Grupta iki kişi kılıç, grubun lideri olan kadın da dahil diğer üç kişi ise ok ve yay kullanıyolardı. Üçlü, yaylarına birer tane ok takıp nişan almaya başladıklarında sarı kedi hızlanıp kanatlarını çırpmaya başladı. Onu kaçırmak istemeyen okçular nişan alırlarken, grup hemen arkalarından gelen farklı iki kükremeyle aniden düştükleri tuzağın farkına vardılar. Sırtlarını döndükleri yıkıntıların arasından iki kömür siyahı panter hızla üzerlerine atıldı. Diğer dört arkadaşının bu ikiliyle ilgilenebileceğini düşünen lider kadın dikkatini ilk kediden ayırmadı. Yerden birkeç metre havalanmış eskiden kaplan olan yaratık, havada küçük bir yay çizerek hızla grubun üzerine doğru pike yaptı. Kadın, sarı kedi üzerine hızla gelirken tek bir atış şansı olacağının farkındaydı. İşaret ve orta parmaklarının arasında oku sıkıştırarak yayını gerdi ve parmaklarını aniden serbest bıraktı. Havada hızla hedefine uçan ok tehlikeyi farkederek kükreyen kedinin ağzından girdi ve ensesine saplandı. Henüz yere inmeden ölen ve kanatları boşlukta gevşeyen yaratık yere çakıldığında kadın panterlerle yüzleşmek için arkasını dönmüştü bile.
Arkadaşlarından birisi yerdeydi ve acı içinde kıvranıyordu. Yarasını kontrol etmek içgüdüsel olarak aklından geçse de bunun çok riskli bir hareket olacağını ve muhtemelen kendisinin de bir an sonra yaralı bir şekilde arkadaşının yanında yatıyor olacağını biliyordu. Bunun yerine yeni bir ok yerleştirdi yayına ve çarpışan diğer üç arkadaşına zarar vermemek için uygun bir pozisyon seçmeye çalıştı. Kılıçlı avcılar panterlerle yakın temas halindelerdi ve tek yapabildikleri pençelere ve sert kanat saldırılarına karşı kendilerini savunmaktı. Diğer okçu ise okunu bir sopa gibi kullanarak kendini savunmak zorunda kalmış, yayına bir ok takamamıştı.
Kadın bir anlık fırsatı değerlendirdi ve gerdiği yayını serbest bıraktı. Havalanan ok, kendisine daha uzak olan panterin saldırı için kaldırdığı kolunun altından göğsüne saplandı. Yaratık güçlü ve acı dolu bir kükremenin ardından kanatlarını açarak uzaklaşmaya çalıştı ama fırsatı gören diğer avcı buna izin vermedi. Havalanmaya başladığı anda kaldırdığı kaslı boynundaki savunmasızlığı görüp tek bir hareketle panterin boğazını kesti ve yaratık boğazından hırıltılar çıkartarak yere yığıldı.

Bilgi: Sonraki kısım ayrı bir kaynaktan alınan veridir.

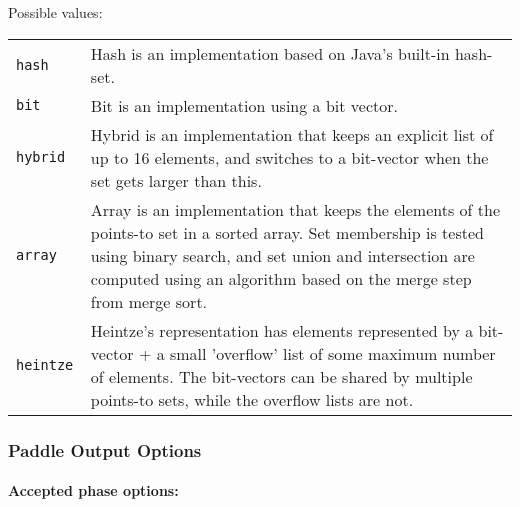 \documentclass{article}
\begin{document}
\begin{description}
Possible values:\\
\begin{longtable}{p{1in}p{4in}}

{\tt hash }
&

Hash is an implementation based on Java's built-in hash-set.
\\

{\tt bit }
&

Bit is an implementation using a bit vector.
\\

{\tt hybrid }
&

Hybrid is an implementation that keeps an explicit list of up to
16 elements, and switches to a bit-vector when the set gets
larger than this.
\\

{\tt array }
&

Array is an implementation that keeps the elements of the
points-to set in a sorted array. Set membership is tested using
binary search, and set union and intersection are computed using
an algorithm based on the merge step from merge sort.
\\

{\tt heintze }
&
Heintze's representation has elements represented by a bit-vector + a small
									'overflow' list of some maximum number of elements.  The bit-vectors can be shared
									by multiple points-to sets, while the overflow lists are not.
								\\

\end{longtable}


\end{description}

\subsubsection{Paddle Output Options}


\paragraph{Accepted phase options:} 
\end{document}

Kalan son panter aleyhine gelişen bu durumdan kendisini kurtarmak için tek bir yol görmüş olmalıydı ki saldırılarını vahşileştirdi. Kanatlarını da savurarak arka ayaklarının üzerinde yükseldi ve ön pençelerini çılgınca savurmaya başladı. Çocukluğunda binicilik eğitimi almış olan lider avcı için bu görüntü farklı anıları çağrıştırdı. Bir atın güzelliğinin ve zarafetinin karşısında bu yaratık vahşi ve korkutucuydu ve bir an önce durdurulmazsa gruba daha çok zarar verecekti. Yeni bir ok yerleştirdiği yayını germişti ki panter, kendisine saplanan iki ayrı kılıçla arkaya doğru devrildi. Yaraları ölümcül olmamasına rağmen aldığı darbeler etkili olmuştu. Ve bir an sonra yeni kılıç darbeleri alarak devrildiği yerde can verdi.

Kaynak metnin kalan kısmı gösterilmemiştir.